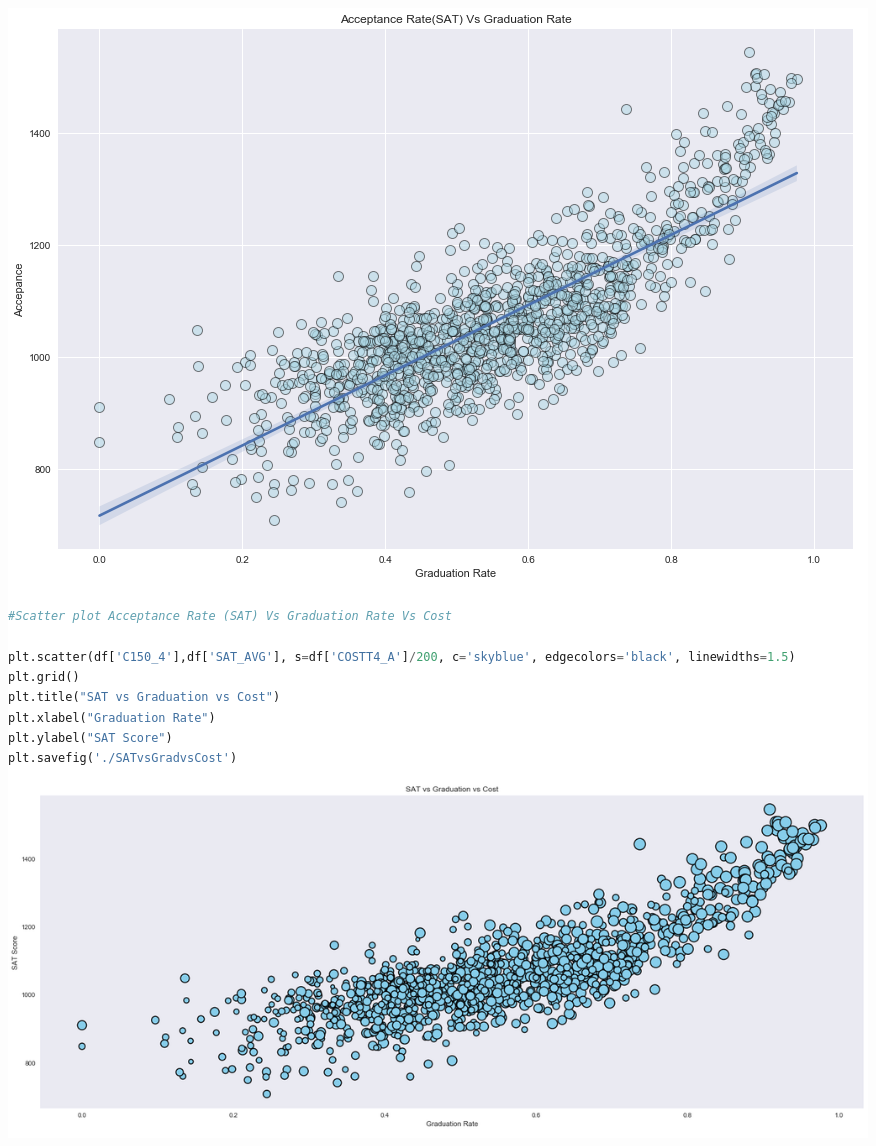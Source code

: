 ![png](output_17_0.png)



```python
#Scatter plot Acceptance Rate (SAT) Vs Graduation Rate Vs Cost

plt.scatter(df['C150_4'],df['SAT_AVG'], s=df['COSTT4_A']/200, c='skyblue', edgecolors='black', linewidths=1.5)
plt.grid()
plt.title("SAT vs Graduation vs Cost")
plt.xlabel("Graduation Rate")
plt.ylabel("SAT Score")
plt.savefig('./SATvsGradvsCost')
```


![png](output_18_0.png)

####################

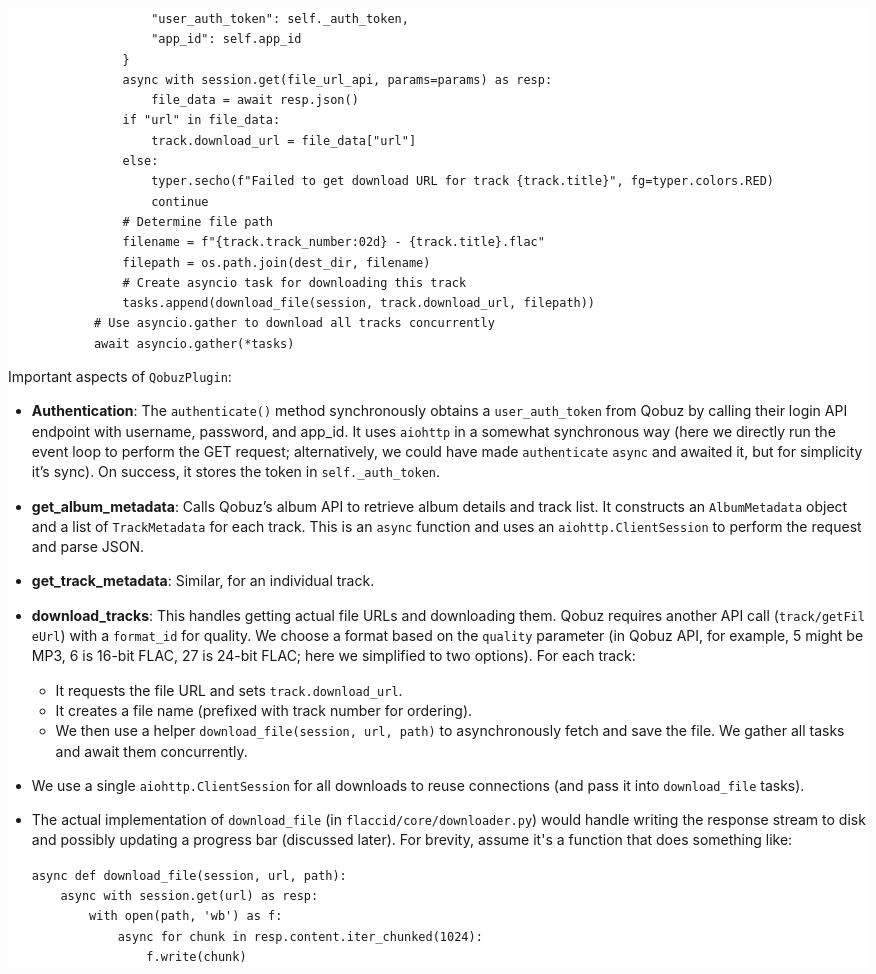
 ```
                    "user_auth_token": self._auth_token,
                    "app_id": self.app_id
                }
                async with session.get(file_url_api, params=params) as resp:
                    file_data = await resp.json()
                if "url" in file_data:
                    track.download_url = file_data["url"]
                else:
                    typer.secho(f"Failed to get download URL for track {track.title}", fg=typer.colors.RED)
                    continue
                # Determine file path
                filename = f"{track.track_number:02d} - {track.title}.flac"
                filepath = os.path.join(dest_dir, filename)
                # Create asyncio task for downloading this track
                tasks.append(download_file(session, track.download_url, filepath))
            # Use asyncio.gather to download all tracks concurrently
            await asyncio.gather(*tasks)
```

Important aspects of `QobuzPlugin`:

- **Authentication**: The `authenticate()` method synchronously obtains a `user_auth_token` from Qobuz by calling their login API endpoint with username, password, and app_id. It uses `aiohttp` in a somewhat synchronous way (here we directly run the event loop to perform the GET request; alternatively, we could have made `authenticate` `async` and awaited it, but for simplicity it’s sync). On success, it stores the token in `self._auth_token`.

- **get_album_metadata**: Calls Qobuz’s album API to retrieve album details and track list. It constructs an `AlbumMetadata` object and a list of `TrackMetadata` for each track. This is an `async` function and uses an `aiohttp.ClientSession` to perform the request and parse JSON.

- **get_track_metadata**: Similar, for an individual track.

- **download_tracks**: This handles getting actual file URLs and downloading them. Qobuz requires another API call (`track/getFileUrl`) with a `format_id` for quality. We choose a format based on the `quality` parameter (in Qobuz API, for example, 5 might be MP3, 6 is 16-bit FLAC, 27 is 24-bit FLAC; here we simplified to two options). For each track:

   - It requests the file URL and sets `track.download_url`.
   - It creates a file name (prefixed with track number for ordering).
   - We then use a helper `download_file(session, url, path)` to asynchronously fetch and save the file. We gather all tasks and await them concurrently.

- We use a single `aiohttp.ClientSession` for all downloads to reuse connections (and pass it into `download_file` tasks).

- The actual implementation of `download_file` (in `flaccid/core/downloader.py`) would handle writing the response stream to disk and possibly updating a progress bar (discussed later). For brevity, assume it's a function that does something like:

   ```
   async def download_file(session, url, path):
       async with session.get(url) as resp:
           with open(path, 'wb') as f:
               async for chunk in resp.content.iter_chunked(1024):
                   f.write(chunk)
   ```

####################

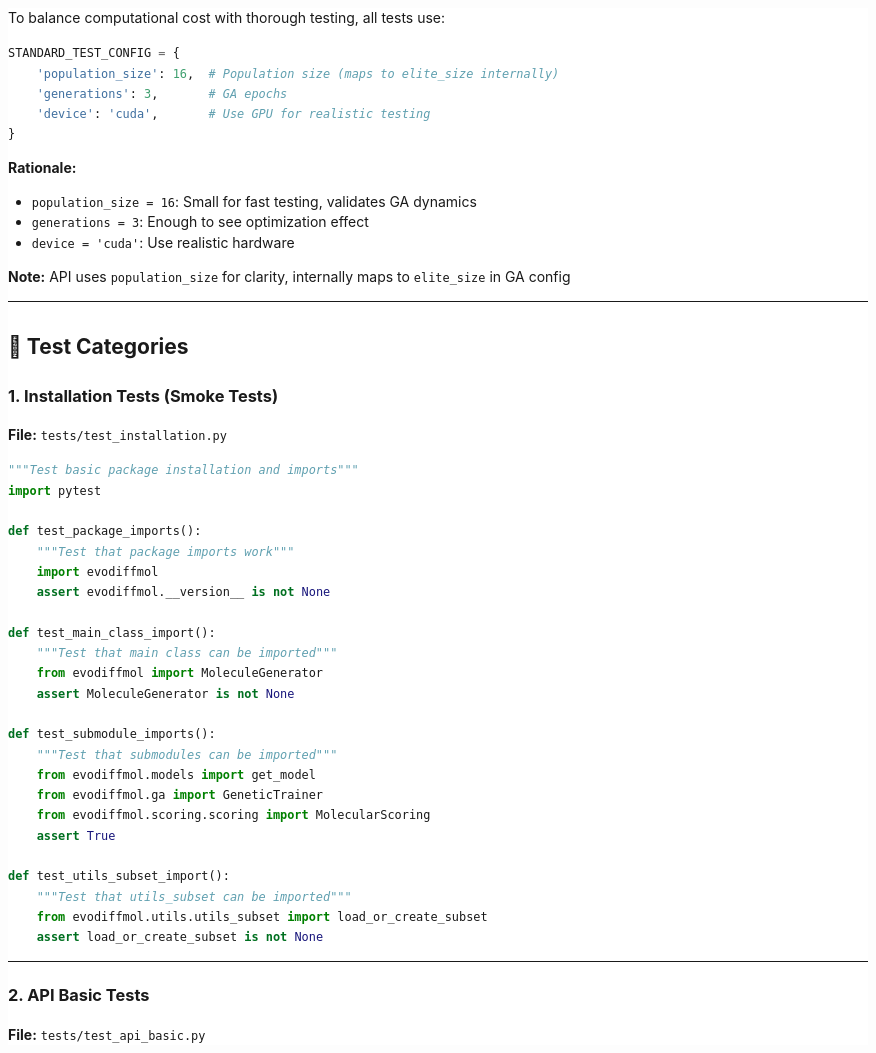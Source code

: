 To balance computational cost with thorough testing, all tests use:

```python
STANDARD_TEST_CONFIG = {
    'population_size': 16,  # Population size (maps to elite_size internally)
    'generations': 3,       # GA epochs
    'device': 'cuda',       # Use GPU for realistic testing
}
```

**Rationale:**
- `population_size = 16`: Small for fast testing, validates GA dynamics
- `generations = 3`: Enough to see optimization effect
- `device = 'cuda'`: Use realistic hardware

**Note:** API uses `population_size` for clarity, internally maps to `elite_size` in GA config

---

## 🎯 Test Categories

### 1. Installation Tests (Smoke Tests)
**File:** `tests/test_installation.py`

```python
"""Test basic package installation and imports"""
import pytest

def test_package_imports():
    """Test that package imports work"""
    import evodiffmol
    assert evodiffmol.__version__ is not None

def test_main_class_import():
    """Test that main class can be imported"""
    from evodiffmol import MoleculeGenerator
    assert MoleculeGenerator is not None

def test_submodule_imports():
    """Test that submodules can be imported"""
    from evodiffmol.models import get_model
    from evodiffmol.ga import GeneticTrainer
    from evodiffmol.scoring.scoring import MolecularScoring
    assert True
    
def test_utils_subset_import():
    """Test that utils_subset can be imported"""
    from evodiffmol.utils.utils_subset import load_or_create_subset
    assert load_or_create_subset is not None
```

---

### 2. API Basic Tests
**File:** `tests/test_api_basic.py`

####################

What needs to be done
Some lines in the material contain "assert". Show all of them.

Exercise answer
    assert evodiffmol.__version__ is not None
    assert MoleculeGenerator is not None
    assert True
    assert load_or_create_subset is not None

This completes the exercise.